## Aim of the task
Scan the entries for the string "Jonghyuk" and give the number of lines that have it, nothing further.

## Data to use
<<<<

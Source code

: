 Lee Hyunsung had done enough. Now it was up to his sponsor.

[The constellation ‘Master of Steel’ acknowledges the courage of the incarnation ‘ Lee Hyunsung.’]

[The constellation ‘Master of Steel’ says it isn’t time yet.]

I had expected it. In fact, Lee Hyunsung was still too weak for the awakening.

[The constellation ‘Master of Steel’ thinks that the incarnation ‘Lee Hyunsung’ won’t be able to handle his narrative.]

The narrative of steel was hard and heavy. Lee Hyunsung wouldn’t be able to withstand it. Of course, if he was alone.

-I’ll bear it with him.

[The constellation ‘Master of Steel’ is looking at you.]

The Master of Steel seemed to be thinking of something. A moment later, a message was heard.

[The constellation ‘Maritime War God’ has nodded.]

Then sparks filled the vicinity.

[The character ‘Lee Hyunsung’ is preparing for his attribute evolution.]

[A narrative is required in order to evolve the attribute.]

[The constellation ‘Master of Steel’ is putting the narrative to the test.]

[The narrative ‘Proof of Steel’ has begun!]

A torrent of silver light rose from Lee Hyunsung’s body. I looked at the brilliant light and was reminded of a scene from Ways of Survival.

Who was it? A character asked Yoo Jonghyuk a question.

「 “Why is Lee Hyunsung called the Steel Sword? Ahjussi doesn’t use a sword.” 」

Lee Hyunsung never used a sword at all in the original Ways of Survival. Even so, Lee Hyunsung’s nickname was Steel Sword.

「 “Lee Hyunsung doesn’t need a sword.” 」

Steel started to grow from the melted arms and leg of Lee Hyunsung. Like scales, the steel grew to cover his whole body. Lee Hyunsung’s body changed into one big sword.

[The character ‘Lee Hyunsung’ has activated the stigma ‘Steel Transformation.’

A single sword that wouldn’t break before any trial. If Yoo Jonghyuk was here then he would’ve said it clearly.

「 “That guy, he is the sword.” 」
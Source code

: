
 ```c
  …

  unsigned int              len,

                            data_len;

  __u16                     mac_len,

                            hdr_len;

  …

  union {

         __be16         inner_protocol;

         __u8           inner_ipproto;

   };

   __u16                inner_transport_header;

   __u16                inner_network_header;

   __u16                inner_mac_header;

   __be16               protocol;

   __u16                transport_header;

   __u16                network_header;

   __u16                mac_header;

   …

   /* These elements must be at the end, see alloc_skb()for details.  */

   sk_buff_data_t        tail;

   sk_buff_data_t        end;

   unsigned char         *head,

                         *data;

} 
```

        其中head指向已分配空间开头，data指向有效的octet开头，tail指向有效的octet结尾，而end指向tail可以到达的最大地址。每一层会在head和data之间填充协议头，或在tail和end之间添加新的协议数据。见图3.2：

>>>>

## Expected answer
2